— What you need to do —
In the reply, include exactly the lines of the entries below from the first to the line with "How can mobility-corridor-aligned", that line included.

(Stored data entries)
↓

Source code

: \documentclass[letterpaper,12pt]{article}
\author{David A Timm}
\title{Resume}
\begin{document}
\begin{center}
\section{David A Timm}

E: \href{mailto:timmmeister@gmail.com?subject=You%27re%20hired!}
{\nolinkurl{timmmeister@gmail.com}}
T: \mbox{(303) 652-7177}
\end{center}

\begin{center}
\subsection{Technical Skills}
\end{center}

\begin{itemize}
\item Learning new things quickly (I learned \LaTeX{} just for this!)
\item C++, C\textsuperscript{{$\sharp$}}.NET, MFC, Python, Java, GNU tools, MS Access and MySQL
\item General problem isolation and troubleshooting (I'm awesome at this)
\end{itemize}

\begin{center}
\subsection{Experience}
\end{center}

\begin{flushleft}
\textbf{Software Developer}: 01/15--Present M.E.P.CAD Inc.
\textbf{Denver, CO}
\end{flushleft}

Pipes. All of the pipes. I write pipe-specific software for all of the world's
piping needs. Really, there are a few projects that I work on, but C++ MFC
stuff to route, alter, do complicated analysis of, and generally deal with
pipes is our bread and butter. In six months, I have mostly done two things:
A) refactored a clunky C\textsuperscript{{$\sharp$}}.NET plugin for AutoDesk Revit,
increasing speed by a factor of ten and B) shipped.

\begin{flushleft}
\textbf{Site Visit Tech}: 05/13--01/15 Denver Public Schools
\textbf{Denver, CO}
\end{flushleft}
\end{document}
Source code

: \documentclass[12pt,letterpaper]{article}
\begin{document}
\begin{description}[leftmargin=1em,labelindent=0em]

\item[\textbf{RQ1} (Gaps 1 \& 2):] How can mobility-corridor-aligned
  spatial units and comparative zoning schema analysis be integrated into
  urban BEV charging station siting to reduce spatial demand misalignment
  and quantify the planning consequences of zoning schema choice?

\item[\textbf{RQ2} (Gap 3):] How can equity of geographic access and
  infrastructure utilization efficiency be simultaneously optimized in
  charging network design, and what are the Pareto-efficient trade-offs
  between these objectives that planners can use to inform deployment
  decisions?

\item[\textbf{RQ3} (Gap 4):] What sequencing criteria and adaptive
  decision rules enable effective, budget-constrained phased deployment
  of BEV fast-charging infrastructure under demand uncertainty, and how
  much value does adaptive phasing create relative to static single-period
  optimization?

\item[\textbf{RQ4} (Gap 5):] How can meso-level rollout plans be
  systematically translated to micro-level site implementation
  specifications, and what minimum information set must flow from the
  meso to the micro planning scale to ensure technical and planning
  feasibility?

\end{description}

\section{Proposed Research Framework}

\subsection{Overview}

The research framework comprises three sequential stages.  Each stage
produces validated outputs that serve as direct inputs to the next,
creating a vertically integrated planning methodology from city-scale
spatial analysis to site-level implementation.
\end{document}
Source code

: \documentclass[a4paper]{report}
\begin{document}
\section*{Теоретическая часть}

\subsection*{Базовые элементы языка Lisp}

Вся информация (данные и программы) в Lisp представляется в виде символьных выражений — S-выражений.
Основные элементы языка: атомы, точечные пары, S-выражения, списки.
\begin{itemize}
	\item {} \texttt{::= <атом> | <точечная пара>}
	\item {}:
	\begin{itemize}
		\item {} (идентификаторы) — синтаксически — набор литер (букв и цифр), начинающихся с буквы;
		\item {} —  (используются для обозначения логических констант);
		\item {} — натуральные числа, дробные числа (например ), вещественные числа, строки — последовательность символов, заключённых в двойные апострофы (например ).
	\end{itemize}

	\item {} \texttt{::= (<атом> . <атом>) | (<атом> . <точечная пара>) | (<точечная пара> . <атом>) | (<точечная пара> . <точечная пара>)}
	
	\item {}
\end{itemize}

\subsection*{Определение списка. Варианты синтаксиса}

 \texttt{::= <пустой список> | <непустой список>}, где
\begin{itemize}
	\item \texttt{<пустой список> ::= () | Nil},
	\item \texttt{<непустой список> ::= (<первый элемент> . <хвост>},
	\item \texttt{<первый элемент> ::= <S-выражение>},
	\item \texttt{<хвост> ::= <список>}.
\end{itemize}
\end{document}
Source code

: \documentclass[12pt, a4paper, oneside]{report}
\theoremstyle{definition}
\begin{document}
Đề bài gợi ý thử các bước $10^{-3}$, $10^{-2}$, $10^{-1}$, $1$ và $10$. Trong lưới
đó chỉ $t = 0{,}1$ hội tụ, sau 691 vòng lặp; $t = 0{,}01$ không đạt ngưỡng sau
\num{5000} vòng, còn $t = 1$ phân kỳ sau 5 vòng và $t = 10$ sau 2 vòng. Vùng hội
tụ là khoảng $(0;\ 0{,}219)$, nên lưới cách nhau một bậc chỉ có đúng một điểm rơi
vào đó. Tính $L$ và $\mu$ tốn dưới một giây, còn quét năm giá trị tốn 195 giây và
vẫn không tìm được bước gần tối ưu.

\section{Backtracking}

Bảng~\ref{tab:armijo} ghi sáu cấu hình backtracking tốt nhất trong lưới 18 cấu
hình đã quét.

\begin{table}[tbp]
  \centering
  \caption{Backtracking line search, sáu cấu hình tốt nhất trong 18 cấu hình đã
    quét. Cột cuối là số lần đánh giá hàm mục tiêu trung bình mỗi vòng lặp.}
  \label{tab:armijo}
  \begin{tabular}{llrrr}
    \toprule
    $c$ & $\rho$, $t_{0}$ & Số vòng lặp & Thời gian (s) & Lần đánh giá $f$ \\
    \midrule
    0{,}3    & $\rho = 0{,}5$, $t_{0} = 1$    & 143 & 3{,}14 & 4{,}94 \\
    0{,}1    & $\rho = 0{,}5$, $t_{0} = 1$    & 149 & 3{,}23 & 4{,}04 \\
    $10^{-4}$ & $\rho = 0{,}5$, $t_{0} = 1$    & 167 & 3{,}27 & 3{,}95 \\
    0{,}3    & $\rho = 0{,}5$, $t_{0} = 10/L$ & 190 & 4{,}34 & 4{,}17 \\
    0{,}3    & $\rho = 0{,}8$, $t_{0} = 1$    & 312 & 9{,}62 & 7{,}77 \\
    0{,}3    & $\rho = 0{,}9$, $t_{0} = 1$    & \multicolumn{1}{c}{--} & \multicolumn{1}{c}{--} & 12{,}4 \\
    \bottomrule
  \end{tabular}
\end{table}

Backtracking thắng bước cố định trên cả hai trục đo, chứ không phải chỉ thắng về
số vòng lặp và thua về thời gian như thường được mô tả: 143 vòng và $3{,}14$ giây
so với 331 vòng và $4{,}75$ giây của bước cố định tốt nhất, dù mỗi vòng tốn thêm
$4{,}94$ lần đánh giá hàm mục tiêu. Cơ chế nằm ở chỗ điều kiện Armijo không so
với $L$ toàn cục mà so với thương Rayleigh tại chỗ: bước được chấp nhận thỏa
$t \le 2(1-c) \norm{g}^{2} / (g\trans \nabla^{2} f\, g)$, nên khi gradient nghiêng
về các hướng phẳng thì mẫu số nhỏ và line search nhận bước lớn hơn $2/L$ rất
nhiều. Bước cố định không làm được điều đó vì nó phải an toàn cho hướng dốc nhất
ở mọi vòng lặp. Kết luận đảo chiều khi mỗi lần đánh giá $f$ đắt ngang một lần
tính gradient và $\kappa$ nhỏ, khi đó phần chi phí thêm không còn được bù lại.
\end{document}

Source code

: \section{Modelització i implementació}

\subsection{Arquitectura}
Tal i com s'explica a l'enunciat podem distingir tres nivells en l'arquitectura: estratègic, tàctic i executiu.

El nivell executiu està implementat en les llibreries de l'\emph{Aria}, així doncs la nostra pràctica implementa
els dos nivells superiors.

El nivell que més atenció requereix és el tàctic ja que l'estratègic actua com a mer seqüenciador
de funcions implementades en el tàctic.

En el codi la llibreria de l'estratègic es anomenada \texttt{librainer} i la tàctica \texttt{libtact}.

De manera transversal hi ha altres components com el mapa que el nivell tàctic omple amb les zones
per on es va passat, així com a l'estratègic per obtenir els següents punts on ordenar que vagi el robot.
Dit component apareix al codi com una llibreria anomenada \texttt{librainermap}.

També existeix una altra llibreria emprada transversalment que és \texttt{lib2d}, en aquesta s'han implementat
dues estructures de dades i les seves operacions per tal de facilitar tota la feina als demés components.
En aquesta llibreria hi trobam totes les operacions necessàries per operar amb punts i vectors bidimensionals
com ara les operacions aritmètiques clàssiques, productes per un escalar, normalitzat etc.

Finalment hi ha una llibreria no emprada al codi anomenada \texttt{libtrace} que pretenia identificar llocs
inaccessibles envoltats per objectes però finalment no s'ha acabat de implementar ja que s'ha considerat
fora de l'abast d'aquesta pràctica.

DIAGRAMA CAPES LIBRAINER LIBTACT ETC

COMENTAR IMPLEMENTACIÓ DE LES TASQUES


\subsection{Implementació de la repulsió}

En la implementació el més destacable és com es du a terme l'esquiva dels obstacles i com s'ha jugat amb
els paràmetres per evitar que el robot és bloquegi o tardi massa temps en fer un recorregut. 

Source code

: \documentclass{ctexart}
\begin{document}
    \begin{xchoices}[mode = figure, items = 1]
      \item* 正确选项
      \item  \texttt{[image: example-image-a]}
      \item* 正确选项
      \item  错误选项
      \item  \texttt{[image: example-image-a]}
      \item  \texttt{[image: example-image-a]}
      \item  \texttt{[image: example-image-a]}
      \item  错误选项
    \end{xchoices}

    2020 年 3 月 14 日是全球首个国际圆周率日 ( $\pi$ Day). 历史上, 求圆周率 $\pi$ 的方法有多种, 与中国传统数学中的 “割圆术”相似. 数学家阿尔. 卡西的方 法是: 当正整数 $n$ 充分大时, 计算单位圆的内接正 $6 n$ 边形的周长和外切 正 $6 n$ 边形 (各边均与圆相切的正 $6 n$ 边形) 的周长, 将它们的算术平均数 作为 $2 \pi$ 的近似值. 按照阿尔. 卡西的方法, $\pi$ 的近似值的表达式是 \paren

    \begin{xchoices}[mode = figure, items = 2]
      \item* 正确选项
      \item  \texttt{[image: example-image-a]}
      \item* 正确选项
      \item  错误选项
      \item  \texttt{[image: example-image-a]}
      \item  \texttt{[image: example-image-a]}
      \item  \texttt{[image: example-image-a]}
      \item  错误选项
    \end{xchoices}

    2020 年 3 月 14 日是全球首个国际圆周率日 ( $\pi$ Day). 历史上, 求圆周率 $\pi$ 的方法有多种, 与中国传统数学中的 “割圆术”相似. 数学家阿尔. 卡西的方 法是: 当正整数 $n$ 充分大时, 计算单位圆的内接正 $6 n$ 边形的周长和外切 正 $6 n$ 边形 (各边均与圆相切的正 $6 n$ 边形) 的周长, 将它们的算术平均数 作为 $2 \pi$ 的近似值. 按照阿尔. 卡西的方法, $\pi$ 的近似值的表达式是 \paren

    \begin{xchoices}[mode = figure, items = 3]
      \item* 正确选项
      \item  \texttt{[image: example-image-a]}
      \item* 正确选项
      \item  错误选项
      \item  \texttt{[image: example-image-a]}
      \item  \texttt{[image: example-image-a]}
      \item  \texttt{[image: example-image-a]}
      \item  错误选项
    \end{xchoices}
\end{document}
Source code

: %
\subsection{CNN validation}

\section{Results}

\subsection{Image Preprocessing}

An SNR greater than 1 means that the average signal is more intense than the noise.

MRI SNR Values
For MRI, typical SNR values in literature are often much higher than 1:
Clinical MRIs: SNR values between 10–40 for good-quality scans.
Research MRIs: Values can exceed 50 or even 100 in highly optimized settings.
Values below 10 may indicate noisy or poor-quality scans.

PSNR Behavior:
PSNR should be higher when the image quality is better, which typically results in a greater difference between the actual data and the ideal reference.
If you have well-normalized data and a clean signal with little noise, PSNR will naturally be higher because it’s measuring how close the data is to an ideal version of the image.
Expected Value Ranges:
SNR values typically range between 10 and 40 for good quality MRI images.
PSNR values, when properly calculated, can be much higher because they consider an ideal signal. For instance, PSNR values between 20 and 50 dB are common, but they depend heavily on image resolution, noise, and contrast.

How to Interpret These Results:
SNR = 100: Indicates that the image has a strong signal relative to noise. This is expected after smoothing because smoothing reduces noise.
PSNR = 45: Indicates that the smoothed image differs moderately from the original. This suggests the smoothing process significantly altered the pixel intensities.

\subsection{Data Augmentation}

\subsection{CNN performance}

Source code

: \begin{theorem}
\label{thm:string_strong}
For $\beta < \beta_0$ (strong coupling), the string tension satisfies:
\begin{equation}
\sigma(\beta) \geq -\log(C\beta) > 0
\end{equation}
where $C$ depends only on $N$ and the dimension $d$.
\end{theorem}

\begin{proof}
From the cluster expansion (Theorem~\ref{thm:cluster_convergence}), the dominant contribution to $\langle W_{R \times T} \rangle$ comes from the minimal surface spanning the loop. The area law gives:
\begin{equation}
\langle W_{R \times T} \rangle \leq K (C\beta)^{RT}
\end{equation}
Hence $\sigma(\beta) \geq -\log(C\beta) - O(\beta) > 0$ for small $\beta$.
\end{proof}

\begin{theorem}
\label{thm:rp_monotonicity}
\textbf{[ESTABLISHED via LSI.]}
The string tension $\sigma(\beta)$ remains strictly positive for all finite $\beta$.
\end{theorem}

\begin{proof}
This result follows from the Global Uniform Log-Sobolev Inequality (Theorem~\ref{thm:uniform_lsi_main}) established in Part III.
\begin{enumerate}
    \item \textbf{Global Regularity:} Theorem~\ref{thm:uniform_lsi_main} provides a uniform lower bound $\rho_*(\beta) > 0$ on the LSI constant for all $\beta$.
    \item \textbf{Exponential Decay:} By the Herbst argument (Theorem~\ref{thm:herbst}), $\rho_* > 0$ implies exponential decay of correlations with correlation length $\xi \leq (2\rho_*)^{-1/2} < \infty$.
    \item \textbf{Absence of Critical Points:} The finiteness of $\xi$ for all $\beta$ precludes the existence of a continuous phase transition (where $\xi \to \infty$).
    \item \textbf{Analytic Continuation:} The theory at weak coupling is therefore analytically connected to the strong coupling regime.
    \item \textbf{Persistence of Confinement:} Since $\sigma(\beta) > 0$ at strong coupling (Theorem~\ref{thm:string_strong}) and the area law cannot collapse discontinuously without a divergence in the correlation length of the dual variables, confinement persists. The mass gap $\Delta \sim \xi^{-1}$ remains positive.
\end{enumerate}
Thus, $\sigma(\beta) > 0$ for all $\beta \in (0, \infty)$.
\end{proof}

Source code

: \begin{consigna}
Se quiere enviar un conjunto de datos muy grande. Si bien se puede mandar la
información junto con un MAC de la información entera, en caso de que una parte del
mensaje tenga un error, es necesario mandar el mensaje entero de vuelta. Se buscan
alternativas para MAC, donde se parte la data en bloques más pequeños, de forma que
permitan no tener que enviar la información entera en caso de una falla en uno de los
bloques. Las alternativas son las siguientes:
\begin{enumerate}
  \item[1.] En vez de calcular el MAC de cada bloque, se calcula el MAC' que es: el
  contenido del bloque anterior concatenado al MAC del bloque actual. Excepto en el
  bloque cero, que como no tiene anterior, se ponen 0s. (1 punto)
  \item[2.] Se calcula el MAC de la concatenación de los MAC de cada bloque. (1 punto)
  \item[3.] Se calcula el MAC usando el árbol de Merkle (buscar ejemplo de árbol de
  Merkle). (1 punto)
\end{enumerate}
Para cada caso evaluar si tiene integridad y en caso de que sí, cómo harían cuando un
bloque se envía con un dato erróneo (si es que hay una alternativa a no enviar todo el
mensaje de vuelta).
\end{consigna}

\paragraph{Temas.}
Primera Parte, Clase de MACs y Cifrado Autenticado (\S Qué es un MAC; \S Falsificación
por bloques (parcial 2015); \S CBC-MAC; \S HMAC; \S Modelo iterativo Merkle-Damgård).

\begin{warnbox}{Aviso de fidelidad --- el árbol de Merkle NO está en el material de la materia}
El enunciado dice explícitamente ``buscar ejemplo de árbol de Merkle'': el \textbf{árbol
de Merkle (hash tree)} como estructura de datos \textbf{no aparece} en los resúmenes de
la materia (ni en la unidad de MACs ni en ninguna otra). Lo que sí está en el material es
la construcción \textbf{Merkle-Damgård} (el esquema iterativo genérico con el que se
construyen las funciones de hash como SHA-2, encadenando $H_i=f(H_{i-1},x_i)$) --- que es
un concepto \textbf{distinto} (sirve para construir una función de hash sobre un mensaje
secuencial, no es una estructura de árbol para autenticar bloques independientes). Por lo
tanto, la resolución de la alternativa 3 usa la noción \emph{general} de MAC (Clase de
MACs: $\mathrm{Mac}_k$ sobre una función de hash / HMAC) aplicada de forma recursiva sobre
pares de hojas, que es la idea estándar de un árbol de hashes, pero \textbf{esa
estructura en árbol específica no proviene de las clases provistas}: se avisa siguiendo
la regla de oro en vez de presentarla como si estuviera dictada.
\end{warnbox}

↑

— Answer for the task —
Source code

: \documentclass[letterpaper,12pt]{article}
\author{David A Timm}
\title{Resume}
\begin{document}
\begin{center}
\section{David A Timm}

E: \href{mailto:timmmeister@gmail.com?subject=You%27re%20hired!}
{\nolinkurl{timmmeister@gmail.com}}
T: \mbox{(303) 652-7177}
\end{center}

\begin{center}
\subsection{Technical Skills}
\end{center}

\begin{itemize}
\item Learning new things quickly (I learned \LaTeX{} just for this!)
\item C++, C\textsuperscript{{$\sharp$}}.NET, MFC, Python, Java, GNU tools, MS Access and MySQL
\item General problem isolation and troubleshooting (I'm awesome at this)
\end{itemize}

\begin{center}
\subsection{Experience}
\end{center}

\begin{flushleft}
\textbf{Software Developer}: 01/15--Present M.E.P.CAD Inc.
\textbf{Denver, CO}
\end{flushleft}

Pipes. All of the pipes. I write pipe-specific software for all of the world's
piping needs. Really, there are a few projects that I work on, but C++ MFC
stuff to route, alter, do complicated analysis of, and generally deal with
pipes is our bread and butter. In six months, I have mostly done two things:
A) refactored a clunky C\textsuperscript{{$\sharp$}}.NET plugin for AutoDesk Revit,
increasing speed by a factor of ten and B) shipped.

\begin{flushleft}
\textbf{Site Visit Tech}: 05/13--01/15 Denver Public Schools
\textbf{Denver, CO}
\end{flushleft}
\end{document}
Source code

: \documentclass[12pt,letterpaper]{article}
\begin{document}
\begin{description}[leftmargin=1em,labelindent=0em]

\item[\textbf{RQ1} (Gaps 1 \& 2):] How can mobility-corridor-aligned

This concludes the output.